▸ ABOUT THIS TASK: Skip the images and repeat every entry word for word.

[Opening WORKING DATA section]

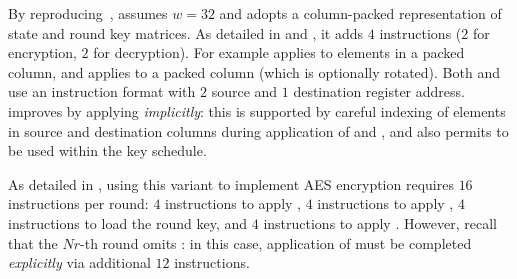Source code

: 
By reproducing~\cite[Section 4.3]{TilGro:06},
assumes 
$w = 32$
and adopts a 
column-packed 
representation of state and round key matrices.
As detailed in
and
,
it adds
$ 4$
instructions ($2$ for encryption, $2$ for decryption).
For example
applies   to elements in a packed column,
and
applies  to             a packed column (which is optionally rotated).
Both 
and
use an instruction format with $2$ source and $1$ destination register address.
 improves  by applying  
{\em implicitly}:
this is supported by careful indexing of elements in source and destination
columns during application of  and ,
and also permits
to be used within the key schedule.

As detailed in
,
using this variant to implement AES encryption requires
$16$
instructions per round:
$ 4$  instructions to apply ,
$ 4$  instructions to apply ,
$ 4$           instructions to load the round key,
and
$ 4$           instructions to apply .
However, recall that the $Nr$-th round omits : in this
case, application of  must be completed 
{\em explicitly}
via additional 
$12$
instructions.

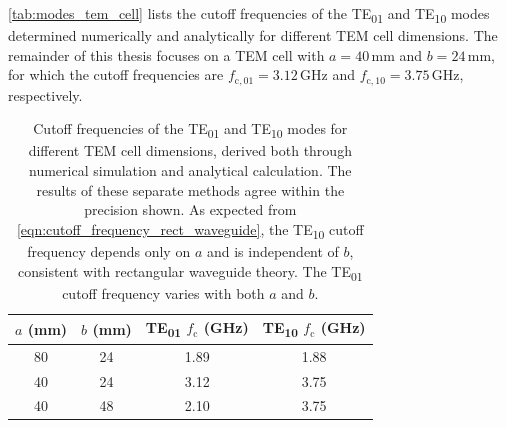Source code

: \autoref{tab:modes_tem_cell} lists the cutoff frequencies of the TE\textsubscript{01} and TE\textsubscript{10} modes determined numerically and analytically for different TEM cell dimensions. The remainder of this thesis focuses on a TEM cell with $a=40\,\mathrm{mm}$ and $b=24\,\mathrm{mm}$, for which the cutoff frequencies are $f_\mathrm{c,01}=3.12\,\mathrm{GHz}$ and $f_\mathrm{c,10}=3.75\,\mathrm{GHz}$, respectively.
\begin{table}[h]
	\centering
	\begin{tabular}{|c|c||c|c|}
		\hline
		$a$ (mm) & $b$ (mm) & TE\textsubscript{01} $f_\mathrm{c}$ (GHz) & TE\textsubscript{10} $f_\mathrm{c}$ (GHz)\\
		\hline
		80 & 24 & 1.89 & 1.88 \\
		\hline
		40 & 24 & 3.12 & 3.75 \\
		\hline
		40 & 48 & 2.10 & 3.75 \\
		\hline
	\end{tabular}
	\caption{Cutoff frequencies of the TE\textsubscript{01} and TE\textsubscript{10} 
		modes for different TEM cell dimensions, derived both through numerical simulation and analytical calculation. The results of these separate methods agree within the precision shown. As expected from 
		\eqref{eqn:cutoff_frequency_rect_waveguide}, the TE\textsubscript{10} cutoff 
		frequency depends only on $a$ and is independent of $b$, consistent with rectangular waveguide theory. The TE\textsubscript{01} cutoff frequency varies with both $a$ and $b$.}
	\label{tab:modes_tem_cell}
\end{table}


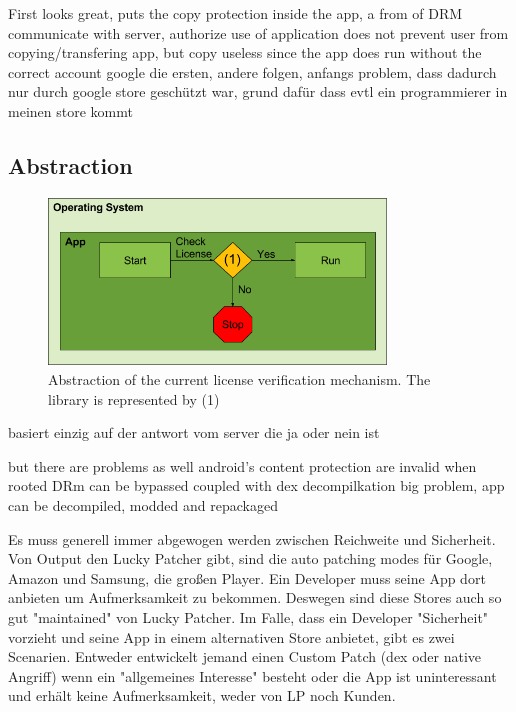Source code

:First looks great, puts the copy protection inside the app, a from of DRM\newline
communicate with server, authorize use of application\newline
does not prevent user from copying/transfering app, but copy useless since the app does run without the correct account\newline
google die ersten, andere folgen, anfangs problem, dass dadurch nur durch google store geschützt war, grund dafür dass evtl ein programmierer in meinen store kommt\newline

\subsection{Abstraction} \label{section:license-abstraction}
\begin{figure}[h]
    \centering
    \includegraphics[width=0.8\textwidth]{data/verificationNow.png}
    \caption{Abstraction of the current license verification mechanism. The library is represented by (1)}
    \label{fig:verificationNow}
\end{figure}


basiert einzig auf der antwort vom server die ja oder nein ist


but there are problems as well
android's content protection are invalid when rooted
DRm can be bypassed
coupled with dex decompilkation big problem, app can be decompiled, modded and repackaged\cite{levinAndevcon}



Es muss generell immer abgewogen werden zwischen Reichweite und Sicherheit. Von Output den Lucky Patcher gibt, sind die auto patching modes für Google, Amazon und Samsung, die großen Player. Ein Developer muss seine App dort anbieten um Aufmerksamkeit zu bekommen. Deswegen sind diese Stores auch so gut "maintained" von Lucky Patcher.
Im Falle, dass ein Developer "Sicherheit" vorzieht und seine App in einem alternativen Store anbietet, gibt es zwei Scenarien. Entweder entwickelt jemand einen Custom Patch (dex oder native Angriff) wenn ein "allgemeines Interesse" besteht oder die App ist uninteressant und erhält keine Aufmerksamkeit, weder von LP noch Kunden.
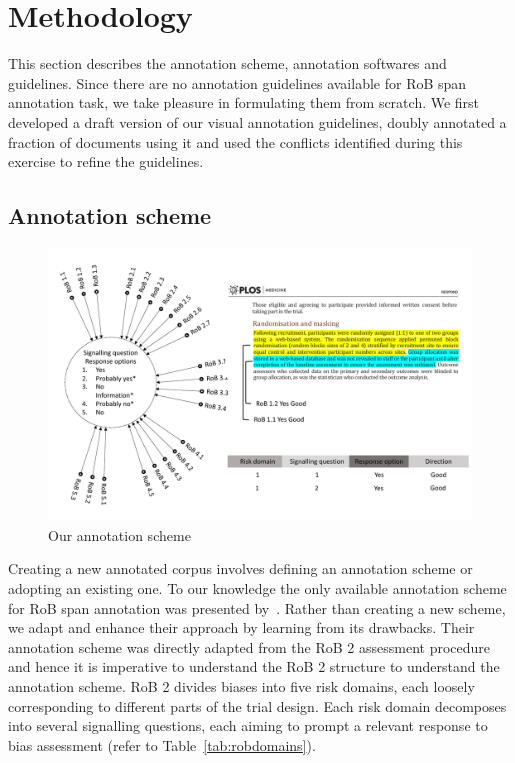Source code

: \documentclass[sn-mathphys,Numbered]{sn-jnl}%
\theoremstyle{thmstyleone}%
\theoremstyle{thmstyletwo}%
\theoremstyle{thmstylethree}%
\begin{document}
\section{Methodology}
\label{sec:methods}
%
This section describes the annotation scheme, annotation softwares and guidelines.
Since there are no annotation guidelines available for RoB span annotation task, we take pleasure in formulating them from scratch. 
We first developed a draft version of our visual annotation guidelines, doubly annotated a fraction of documents using it and used the conflicts identified during this exercise to refine the guidelines.
%
%
%
\subsection{Annotation scheme}
\label{met:annot_scheme}
%

%
%
%
\begin{figure}
    \centering
    \includegraphics[width=0.99\columnwidth]{figures/annotation_schema.pdf}
    \caption{Our annotation scheme}
    \label{fig:annotationscheme}
\end{figure}
%
%
%



Creating a new annotated corpus involves defining an annotation scheme or adopting an existing one.
To our knowledge the only available annotation scheme for RoB span annotation was presented by~\cite{dhrangadhariya2023first}.
Rather than creating a new scheme, we adapt and enhance their approach by learning from its drawbacks.
Their annotation scheme was directly adapted from the RoB 2 assessment procedure and hence it is imperative to understand the RoB 2 structure to understand the annotation scheme.
RoB 2 divides biases into five risk domains, each loosely corresponding to different parts of the trial design.
Each risk domain decomposes into several signalling questions, each aiming to prompt a relevant response to bias assessment (refer to Table~\ref{tab:robdomains}).
\end{document}
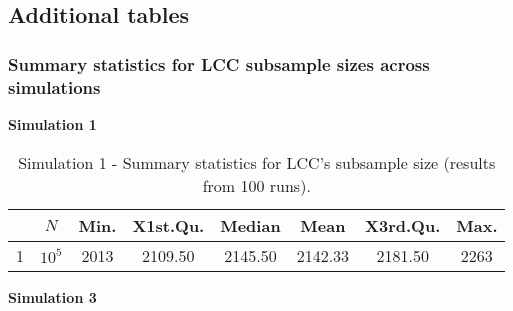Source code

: \subsection{Additional tables}
\label{app:additional-tables}

\subsubsection{Summary statistics for LCC subsample sizes across simulations}
\label{app:summary-stats-Ns}

\textbf{Simulation 1}
\begin{table}[H]
\centering
\begin{tabular}{cccccccc}
  \hline
 & $N$ & Min. & X1st.Qu. & Median & Mean & X3rd.Qu. & Max. \\ 
  \hline
1 & $10^5$ & 2013 & 2109.50 & 2145.50 & 2142.33 & 2181.50 & 2263 \\ 
   \hline
\end{tabular}
\caption[Simulation 1 - Summary statistics for LCC's subsample size.]{Simulation 1 - Summary statistics for LCC's subsample size (results from 100 runs).}
\label{tab:sim1-Ns}
\end{table}

\textbf{Simulation 3}

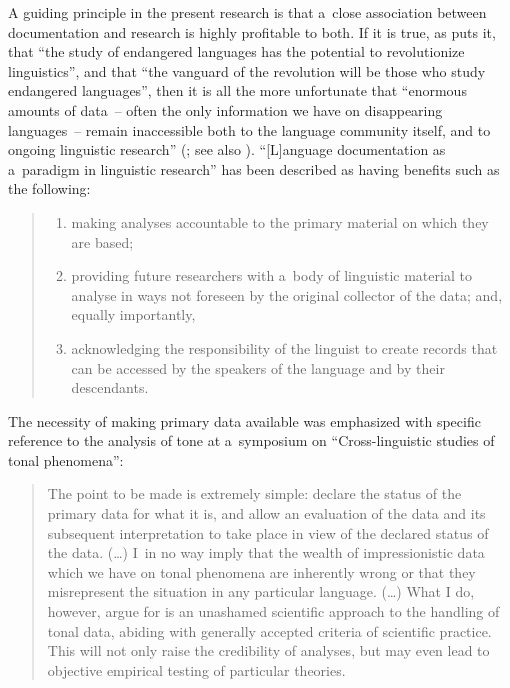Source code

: A guiding principle in the present research is that a~close association between documentation and
research is highly profitable to both. If it is true, as \citet{Whalen2004} puts it,
that “the study of endangered languages has the potential to revolutionize linguistics”, and that
“the vanguard of the revolution will be those who study endangered languages”, then it is all the
more unfortunate that “enormous amounts of data~-- often the only information we have on
disappearing languages~-- remain inaccessible both to the language community itself, and to ongoing
linguistic research” (\citealt{thiebergeretal2006}; see also
\citealt{woodbury2003,woodbury2011}). “[L]anguage documentation as a~paradigm in linguistic
research” has been described as having benefits such as the following: 
\begin{quotation}
\begin{enumerate}[label=(\roman*)]
	\item  making analyses accountable to the primary material on which they are
based; 

	\item  providing future researchers with a~body of linguistic material to analyse
in ways not foreseen by the original collector of the data; and, equally importantly,

	\item  acknowledging the responsibility of the linguist to create records that can be
accessed by the speakers of the language and by their descendants. \citep[1]{thiebergeretal2016}
\end{enumerate}
\end{quotation}

The necessity of making primary data available was emphasized with specific reference to the analysis of tone at a~symposium on “Cross-linguistic studies of tonal phenomena”:
 
\begin{quotation}
The point to be made is extremely simple: declare the status of the primary data for what it is, and allow an evaluation of the data and its subsequent interpretation to take place in view of the declared status of the data. ({\dots}) I~in no way imply that the wealth of impressionistic data which we have on tonal phenomena are inherently wrong or that they misrepresent the situation in any particular language. ({\dots}) What I do, however, argue for is an unashamed scientific approach to the handling of tonal data, abiding with generally accepted criteria of scientific practice. This will not only raise the credibility of analyses, but may even lead to objective empirical testing of particular theories. \citep[366]{roux2001}
\end{quotation}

[Closing WORKING DATA section]

▸ THE COMPLETED TASK:
Source code

: 
By reproducing~\cite[Section 4.3]{TilGro:06},
assumes 
$w = 32$
and adopts a 
column-packed 
representation of state and round key matrices.
As detailed in
and
,
it adds
$ 4$
instructions ($2$ for encryption, $2$ for decryption).
For example
applies   to elements in a packed column,
and
applies  to             a packed column (which is optionally rotated).
Both 
and
use an instruction format with $2$ source and $1$ destination register address.
 improves  by applying  
{\em implicitly}:
this is supported by careful indexing of elements in source and destination
columns during application of  and ,
and also permits
to be used within the key schedule.

As detailed in
,
using this variant to implement AES encryption requires
$16$
instructions per round:
$ 4$  instructions to apply ,
$ 4$  instructions to apply ,
$ 4$           instructions to load the round key,
and
$ 4$           instructions to apply .
However, recall that the $Nr$-th round omits : in this
case, application of  must be completed 
{\em explicitly}
via additional 
$12$
instructions.

Source code

: \autoref{tab:modes_tem_cell} lists the cutoff frequencies of the TE\textsubscript{01} and TE\textsubscript{10} modes determined numerically and analytically for different TEM cell dimensions. The remainder of this thesis focuses on a TEM cell with $a=40\,\mathrm{mm}$ and $b=24\,\mathrm{mm}$, for which the cutoff frequencies are $f_\mathrm{c,01}=3.12\,\mathrm{GHz}$ and $f_\mathrm{c,10}=3.75\,\mathrm{GHz}$, respectively.
\begin{table}[h]
	\centering
	\begin{tabular}{|c|c||c|c|}
		\hline
		$a$ (mm) & $b$ (mm) & TE\textsubscript{01} $f_\mathrm{c}$ (GHz) & TE\textsubscript{10} $f_\mathrm{c}$ (GHz)\\
		\hline
		80 & 24 & 1.89 & 1.88 \\
		\hline
		40 & 24 & 3.12 & 3.75 \\
		\hline
		40 & 48 & 2.10 & 3.75 \\
		\hline
	\end{tabular}
	\caption{Cutoff frequencies of the TE\textsubscript{01} and TE\textsubscript{10} 
		modes for different TEM cell dimensions, derived both through numerical simulation and analytical calculation. The results of these separate methods agree within the precision shown. As expected from 
		\eqref{eqn:cutoff_frequency_rect_waveguide}, the TE\textsubscript{10} cutoff 
		frequency depends only on $a$ and is independent of $b$, consistent with rectangular waveguide theory. The TE\textsubscript{01} cutoff frequency varies with both $a$ and $b$.}
	\label{tab:modes_tem_cell}
\end{table}


Source code

:First looks great, puts the copy protection inside the app, a from of DRM\newline
communicate with server, authorize use of application\newline
does not prevent user from copying/transfering app, but copy useless since the app does run without the correct account\newline
google die ersten, andere folgen, anfangs problem, dass dadurch nur durch google store geschützt war, grund dafür dass evtl ein programmierer in meinen store kommt\newline

\subsection{Abstraction} \label{section:license-abstraction}
\begin{figure}[h]
    \centering
    \includegraphics[width=0.8\textwidth]{data/verificationNow.png}
    \caption{Abstraction of the current license verification mechanism. The library is represented by (1)}
    \label{fig:verificationNow}
\end{figure}


basiert einzig auf der antwort vom server die ja oder nein ist


but there are problems as well
android's content protection are invalid when rooted
DRm can be bypassed
coupled with dex decompilkation big problem, app can be decompiled, modded and repackaged\cite{levinAndevcon}



Es muss generell immer abgewogen werden zwischen Reichweite und Sicherheit. Von Output den Lucky Patcher gibt, sind die auto patching modes für Google, Amazon und Samsung, die großen Player. Ein Developer muss seine App dort anbieten um Aufmerksamkeit zu bekommen. Deswegen sind diese Stores auch so gut "maintained" von Lucky Patcher.
Im Falle, dass ein Developer "Sicherheit" vorzieht und seine App in einem alternativen Store anbietet, gibt es zwei Scenarien. Entweder entwickelt jemand einen Custom Patch (dex oder native Angriff) wenn ein "allgemeines Interesse" besteht oder die App ist uninteressant und erhält keine Aufmerksamkeit, weder von LP noch Kunden.
Source code

: \documentclass[sn-mathphys,Numbered]{sn-jnl}%
\theoremstyle{thmstyleone}%
\theoremstyle{thmstyletwo}%
\theoremstyle{thmstylethree}%
\begin{document}
\section{Methodology}
\label{sec:methods}
%
This section describes the annotation scheme, annotation softwares and guidelines.
Since there are no annotation guidelines available for RoB span annotation task, we take pleasure in formulating them from scratch. 
We first developed a draft version of our visual annotation guidelines, doubly annotated a fraction of documents using it and used the conflicts identified during this exercise to refine the guidelines.
%
%
%
\subsection{Annotation scheme}
\label{met:annot_scheme}
%

%
%
%
\begin{figure}
    \centering
    \includegraphics[width=0.99\columnwidth]{figures/annotation_schema.pdf}
    \caption{Our annotation scheme}
    \label{fig:annotationscheme}
\end{figure}
%
%
%



Creating a new annotated corpus involves defining an annotation scheme or adopting an existing one.
To our knowledge the only available annotation scheme for RoB span annotation was presented by~\cite{dhrangadhariya2023first}.
Rather than creating a new scheme, we adapt and enhance their approach by learning from its drawbacks.
Their annotation scheme was directly adapted from the RoB 2 assessment procedure and hence it is imperative to understand the RoB 2 structure to understand the annotation scheme.
RoB 2 divides biases into five risk domains, each loosely corresponding to different parts of the trial design.
Each risk domain decomposes into several signalling questions, each aiming to prompt a relevant response to bias assessment (refer to Table~\ref{tab:robdomains}).
\end{document}
Source code

: \subsection{Additional tables}
\label{app:additional-tables}

\subsubsection{Summary statistics for LCC subsample sizes across simulations}
\label{app:summary-stats-Ns}

\textbf{Simulation 1}
\begin{table}[H]
\centering
\begin{tabular}{cccccccc}
  \hline
 & $N$ & Min. & X1st.Qu. & Median & Mean & X3rd.Qu. & Max. \\ 
  \hline
1 & $10^5$ & 2013 & 2109.50 & 2145.50 & 2142.33 & 2181.50 & 2263 \\ 
   \hline
\end{tabular}
\caption[Simulation 1 - Summary statistics for LCC's subsample size.]{Simulation 1 - Summary statistics for LCC's subsample size (results from 100 runs).}
\label{tab:sim1-Ns}
\end{table}

\textbf{Simulation 3}

Source code

: A guiding principle in the present research is that a~close association between documentation and
research is highly profitable to both. If it is true, as \citet{Whalen2004} puts it,
that “the study of endangered languages has the potential to revolutionize linguistics”, and that
“the vanguard of the revolution will be those who study endangered languages”, then it is all the
more unfortunate that “enormous amounts of data~-- often the only information we have on
disappearing languages~-- remain inaccessible both to the language community itself, and to ongoing
linguistic research” (\citealt{thiebergeretal2006}; see also
\citealt{woodbury2003,woodbury2011}). “[L]anguage documentation as a~paradigm in linguistic
research” has been described as having benefits such as the following: 
\begin{quotation}
\begin{enumerate}[label=(\roman*)]
	\item  making analyses accountable to the primary material on which they are
based; 

	\item  providing future researchers with a~body of linguistic material to analyse
in ways not foreseen by the original collector of the data; and, equally importantly,

	\item  acknowledging the responsibility of the linguist to create records that can be
accessed by the speakers of the language and by their descendants. \citep[1]{thiebergeretal2016}
\end{enumerate}
\end{quotation}

The necessity of making primary data available was emphasized with specific reference to the analysis of tone at a~symposium on “Cross-linguistic studies of tonal phenomena”:
 
\begin{quotation}
The point to be made is extremely simple: declare the status of the primary data for what it is, and allow an evaluation of the data and its subsequent interpretation to take place in view of the declared status of the data. ({\dots}) I~in no way imply that the wealth of impressionistic data which we have on tonal phenomena are inherently wrong or that they misrepresent the situation in any particular language. ({\dots}) What I do, however, argue for is an unashamed scientific approach to the handling of tonal data, abiding with generally accepted criteria of scientific practice. This will not only raise the credibility of analyses, but may even lead to objective empirical testing of particular theories. \citep[366]{roux2001}
\end{quotation}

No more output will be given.